Phishing, so often used in the MITM attacks, has remained one of the top action varieties in security breaches for the last two years, rising by 25% from 2020 to 2021 according to Verizon’s 2021 Data Breach Investigations Report. Credentials and personal information are the most sought-after theft targets, being used in financial and other types of fraud, and have a high resale value. In 2021, fraud losses caused by criminals illegally using victims’ information to steal money increased by 79% from the previous year.

How It Works

So, what is a man-in-the-middle attack? MITM attack involves three parties:

  • The victim
  • The entity with which the victim is trying to communicate
  • The “man in the middle” intercepting this communication

In a usual scenario of the attack, the victims receive an email message containing a link. Clicking on the link takes the victims to a legitimate-looking website, such as a bank login page, where the victims are prompted to enter their credentials. What the victims don’t know is that the threat actor has already intercepted the communication between them and the website and can now control it by modifying the information each party receives or simply copy all the data in that communication.

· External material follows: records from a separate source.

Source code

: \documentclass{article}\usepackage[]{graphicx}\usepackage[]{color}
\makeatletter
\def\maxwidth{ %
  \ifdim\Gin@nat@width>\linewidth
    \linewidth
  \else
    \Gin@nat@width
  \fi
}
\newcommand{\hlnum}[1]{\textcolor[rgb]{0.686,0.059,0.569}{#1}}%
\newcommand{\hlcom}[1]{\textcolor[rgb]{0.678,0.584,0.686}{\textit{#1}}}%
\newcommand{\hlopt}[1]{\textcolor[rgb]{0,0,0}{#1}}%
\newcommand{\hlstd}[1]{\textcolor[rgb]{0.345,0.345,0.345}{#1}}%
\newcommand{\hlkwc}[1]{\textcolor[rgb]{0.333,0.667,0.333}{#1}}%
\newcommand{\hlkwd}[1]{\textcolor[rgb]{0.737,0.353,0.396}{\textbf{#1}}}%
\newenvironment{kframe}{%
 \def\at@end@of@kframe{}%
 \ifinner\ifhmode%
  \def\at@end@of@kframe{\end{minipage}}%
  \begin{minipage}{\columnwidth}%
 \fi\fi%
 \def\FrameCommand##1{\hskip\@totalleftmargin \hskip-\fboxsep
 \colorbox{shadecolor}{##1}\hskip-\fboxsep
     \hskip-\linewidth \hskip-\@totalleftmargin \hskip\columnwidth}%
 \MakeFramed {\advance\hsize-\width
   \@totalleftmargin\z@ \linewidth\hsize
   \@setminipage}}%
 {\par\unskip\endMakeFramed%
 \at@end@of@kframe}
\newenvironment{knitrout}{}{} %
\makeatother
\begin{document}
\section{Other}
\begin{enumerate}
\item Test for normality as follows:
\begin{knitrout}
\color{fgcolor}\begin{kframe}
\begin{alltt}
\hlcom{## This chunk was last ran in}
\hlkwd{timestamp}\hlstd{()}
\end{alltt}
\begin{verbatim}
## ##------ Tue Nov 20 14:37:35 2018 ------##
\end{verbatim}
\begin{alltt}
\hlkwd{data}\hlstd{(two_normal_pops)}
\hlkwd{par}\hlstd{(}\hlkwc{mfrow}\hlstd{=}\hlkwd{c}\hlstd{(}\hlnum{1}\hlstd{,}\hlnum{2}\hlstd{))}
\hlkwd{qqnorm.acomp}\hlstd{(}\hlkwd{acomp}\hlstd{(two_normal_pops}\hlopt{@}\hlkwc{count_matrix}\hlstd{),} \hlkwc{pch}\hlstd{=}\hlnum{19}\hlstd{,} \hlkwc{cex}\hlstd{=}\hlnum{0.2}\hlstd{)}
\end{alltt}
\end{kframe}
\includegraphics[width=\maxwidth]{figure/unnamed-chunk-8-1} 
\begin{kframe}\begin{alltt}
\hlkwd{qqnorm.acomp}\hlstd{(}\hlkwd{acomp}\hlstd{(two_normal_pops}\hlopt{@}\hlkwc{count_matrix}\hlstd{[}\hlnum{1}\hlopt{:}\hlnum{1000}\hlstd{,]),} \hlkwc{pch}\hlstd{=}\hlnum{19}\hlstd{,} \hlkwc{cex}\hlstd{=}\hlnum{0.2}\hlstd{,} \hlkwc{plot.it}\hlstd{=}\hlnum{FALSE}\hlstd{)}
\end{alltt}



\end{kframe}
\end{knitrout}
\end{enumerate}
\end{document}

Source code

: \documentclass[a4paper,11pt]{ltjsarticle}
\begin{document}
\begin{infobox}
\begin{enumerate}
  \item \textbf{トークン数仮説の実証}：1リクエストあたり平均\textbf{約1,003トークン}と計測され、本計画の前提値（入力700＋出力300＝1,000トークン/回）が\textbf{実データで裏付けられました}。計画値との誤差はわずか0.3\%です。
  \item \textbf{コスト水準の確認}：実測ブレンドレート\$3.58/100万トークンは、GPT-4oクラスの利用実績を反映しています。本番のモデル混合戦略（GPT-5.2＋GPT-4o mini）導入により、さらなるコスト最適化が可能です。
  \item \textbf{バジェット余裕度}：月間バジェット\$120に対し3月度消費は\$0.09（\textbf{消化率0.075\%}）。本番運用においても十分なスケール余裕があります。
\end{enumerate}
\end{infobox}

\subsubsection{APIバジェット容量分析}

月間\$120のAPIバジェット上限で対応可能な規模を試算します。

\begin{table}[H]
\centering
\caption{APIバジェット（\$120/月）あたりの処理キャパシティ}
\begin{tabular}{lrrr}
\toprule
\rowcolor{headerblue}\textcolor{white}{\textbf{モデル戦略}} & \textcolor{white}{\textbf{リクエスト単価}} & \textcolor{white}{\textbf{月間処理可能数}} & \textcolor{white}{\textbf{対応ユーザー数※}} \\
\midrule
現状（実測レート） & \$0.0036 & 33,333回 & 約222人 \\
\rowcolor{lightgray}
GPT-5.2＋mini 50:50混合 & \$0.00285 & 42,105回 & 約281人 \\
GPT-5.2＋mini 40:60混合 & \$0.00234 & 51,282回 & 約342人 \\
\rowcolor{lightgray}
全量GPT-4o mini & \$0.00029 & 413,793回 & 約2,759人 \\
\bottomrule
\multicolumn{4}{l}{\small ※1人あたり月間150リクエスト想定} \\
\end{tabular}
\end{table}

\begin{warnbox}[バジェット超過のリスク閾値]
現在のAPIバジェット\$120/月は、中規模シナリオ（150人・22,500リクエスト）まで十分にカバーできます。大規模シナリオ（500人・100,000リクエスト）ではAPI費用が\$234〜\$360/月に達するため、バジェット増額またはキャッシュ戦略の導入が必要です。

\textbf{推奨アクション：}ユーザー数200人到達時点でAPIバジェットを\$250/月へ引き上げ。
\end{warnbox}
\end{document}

If you’re using an unprotected Wi-Fi hotspot or a poorly secured internet router, it could also serve as a way in for the attackers. Using these vulnerabilities allows criminals to intercept your communication with other people or web applications. In some cases, the criminals only collect sensitive information, either to sell it on the dark web or to use it in a later attack. In other cases, they can modify the data you send or receive. For example, your friend owes you money and asks for your account number in order to pay you back. The man-in-the-middle intercepts your communication and switches out your account number with their own. As a result, you don’t get your money back and your friend sends the money to the fraudster.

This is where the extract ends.